Les grandes épreuves étaient donc passées, mais dans quel état Alexandre, après six ans d’absence, retrouvait son empire ! Le général Bonaparte, débarquant à Fréjus, eût pu se croire, en comparaison, dans un pays ordonné et prospère. L’anarchie était partout, et si les populations eussent été d’un tempérament moins docile, les exactions des satrapes auraient probablement provoqué, longtemps avant le retour d’Alexandre, une insurrection générale.
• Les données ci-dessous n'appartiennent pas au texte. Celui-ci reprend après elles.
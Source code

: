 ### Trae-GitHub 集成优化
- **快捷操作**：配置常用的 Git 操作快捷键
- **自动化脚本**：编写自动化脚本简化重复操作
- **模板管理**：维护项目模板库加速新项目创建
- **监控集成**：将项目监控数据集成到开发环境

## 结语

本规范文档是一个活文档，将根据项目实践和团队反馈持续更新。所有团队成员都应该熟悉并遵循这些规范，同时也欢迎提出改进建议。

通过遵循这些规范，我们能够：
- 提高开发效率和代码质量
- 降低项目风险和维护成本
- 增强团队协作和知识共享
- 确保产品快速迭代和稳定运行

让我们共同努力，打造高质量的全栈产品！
Cléandre, fils de Polémocrate, gouverneur de la Médie, et Sitalcès le Thrace, meurtriers tous les deux de Parménion, après avoir dépouillé les temples et accablé les peuples de vexations de tout genre, ne s’étaient même pas arrêtés devant la majesté des tombeaux : Alexandre les sacrifia sans hésitation à la vindicte publique. Ce rigoureux exemple n’était qu’un premier avertissement donné aux prévaricateurs ; il devait être suivi de leçons plus sévères encore. La prétendue cruauté des rois en pareille circonstance n’est-elle pas simplement le strict accomplissement du devoir qu’ils ont contracté envers les peuples ? En châtiant la tyrannie de ses officiers, Alexandre rassurait les nations qui allaient enfin respirer sous son sceptre ; il leur donnait en même temps la plus haute et la plus salutaire idée de sa puissance. On le croyait accablé par les pertes qu’avait subies son armée ; il reparaissait tout à coup dans l’appareil triomphant d’un dieu vengeur. Quelques historiens, démentis par Arrien, qui proteste avec indignation contre cette invraisemblance, ont prétendu qu’Alexandre traversa la Carmanie sur un double char traîné par huit chevaux, au milieu d’un cortège d’hétaires et de musiciens, suivi de ses soldats couronnés de fleurs et les provoquant par son exemple à l’orgie. C’est ainsi que Bacchus, si l’on en croyait la tradition, était revenu de l’Inde : après avoir égalé le fils de Jupiter et de Sémélé par ses exploits, le fils de Philippe, au dire de Quinte Curce, de Diodore de Sicile, de Plutarque, aurait voulu imiter encore le dieu qu’il affectait de prendre pour modèle par la pompe joyeuse de son triomphe. Le vin coulait à flots et, pendant sept jours, les soldats purent le puiser aux tonneaux constamment ouverts pour le boire à longs traits dans les vases de Perse et dans les cratères de Corinthe. Le désert avait été jonché de morts et de mourans ; c’étaient maintenant les routes de la Carmanie qu’on voyait bordées de cavaliers et de fantassins terrassés par l’ivresse.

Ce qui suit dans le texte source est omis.